Exercise. Please return, exactly and only, the lines beginning at the top of the entries below and ending with the line containing "Eine Studie, die"; keep out the pictures.
-------- Given information --------
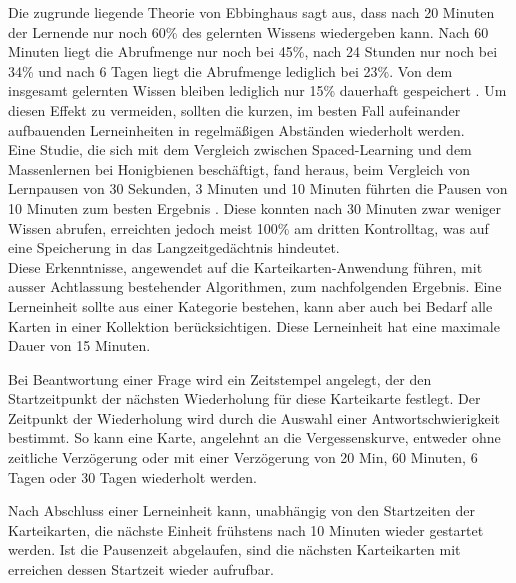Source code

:Die zugrunde liegende Theorie von Ebbinghaus sagt aus, dass nach 20 Minuten der Lernende nur noch 60{\%} des gelernten Wissens wiedergeben kann. Nach 60 Minuten liegt die Abrufmenge nur noch bei 45{\%}, nach 24 Stunden nur noch bei 34{\%} und nach 6 Tagen liegt die Abrufmenge lediglich bei 23{\%}. Von dem insgesamt gelernten Wissen bleiben lediglich nur 15{\%} dauerhaft gespeichert \cite{Liss.2020}. Um diesen Effekt zu vermeiden, sollten die kurzen, im besten Fall aufeinander aufbauenden Lerneinheiten in regelmäßigen Abständen wiederholt werden. \\

Eine Studie, die sich mit dem Vergleich zwischen Spaced-Learning und dem Massenlernen bei Honigbienen beschäftigt, fand heraus, beim Vergleich von Lernpausen von 30 Sekunden, 3 Minuten und 10 Minuten führten die Pausen von 10 Minuten zum besten Ergebnis \cite{Menzel.2001}. Diese konnten nach 30 Minuten zwar weniger Wissen abrufen, erreichten jedoch meist 100{\%} am dritten Kontrolltag, was auf eine Speicherung in das Langzeitgedächtnis hindeutet. \\

Diese Erkenntnisse, angewendet auf die Karteikarten-Anwendung führen, mit ausser Achtlassung bestehender Algorithmen, zum nachfolgenden Ergebnis. Eine Lerneinheit sollte aus einer Kategorie bestehen, kann aber auch bei Bedarf alle Karten in einer Kollektion berücksichtigen. Diese Lerneinheit hat eine maximale Dauer von 15 Minuten. 

Bei Beantwortung einer Frage wird ein Zeitstempel angelegt, der den Startzeitpunkt der nächsten Wiederholung für diese Karteikarte festlegt. Der Zeitpunkt der Wiederholung wird durch die Auswahl einer Antwortschwierigkeit bestimmt. So kann eine Karte, angelehnt an die Vergessenskurve, entweder ohne zeitliche Verzögerung oder mit einer Verzögerung von 20 Min, 60 Minuten, 6 Tagen oder 30 Tagen wiederholt werden. 

Nach Abschluss einer Lerneinheit kann, unabhängig von den Startzeiten der Karteikarten, die nächste Einheit frühstens nach 10 Minuten wieder gestartet werden. Ist die Pausenzeit abgelaufen, sind die nächsten Karteikarten mit erreichen dessen Startzeit wieder aufrufbar.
--------
Reply to the task.
Source code

:Die zugrunde liegende Theorie von Ebbinghaus sagt aus, dass nach 20 Minuten der Lernende nur noch 60{\%} des gelernten Wissens wiedergeben kann. Nach 60 Minuten liegt die Abrufmenge nur noch bei 45{\%}, nach 24 Stunden nur noch bei 34{\%} und nach 6 Tagen liegt die Abrufmenge lediglich bei 23{\%}. Von dem insgesamt gelernten Wissen bleiben lediglich nur 15{\%} dauerhaft gespeichert \cite{Liss.2020}. Um diesen Effekt zu vermeiden, sollten die kurzen, im besten Fall aufeinander aufbauenden Lerneinheiten in regelmäßigen Abständen wiederholt werden. \\

Eine Studie, die sich mit dem Vergleich zwischen Spaced-Learning und dem Massenlernen bei Honigbienen beschäftigt, fand heraus, beim Vergleich von Lernpausen von 30 Sekunden, 3 Minuten und 10 Minuten führten die Pausen von 10 Minuten zum besten Ergebnis \cite{Menzel.2001}. Diese konnten nach 30 Minuten zwar weniger Wissen abrufen, erreichten jedoch meist 100{\%} am dritten Kontrolltag, was auf eine Speicherung in das Langzeitgedächtnis hindeutet. \\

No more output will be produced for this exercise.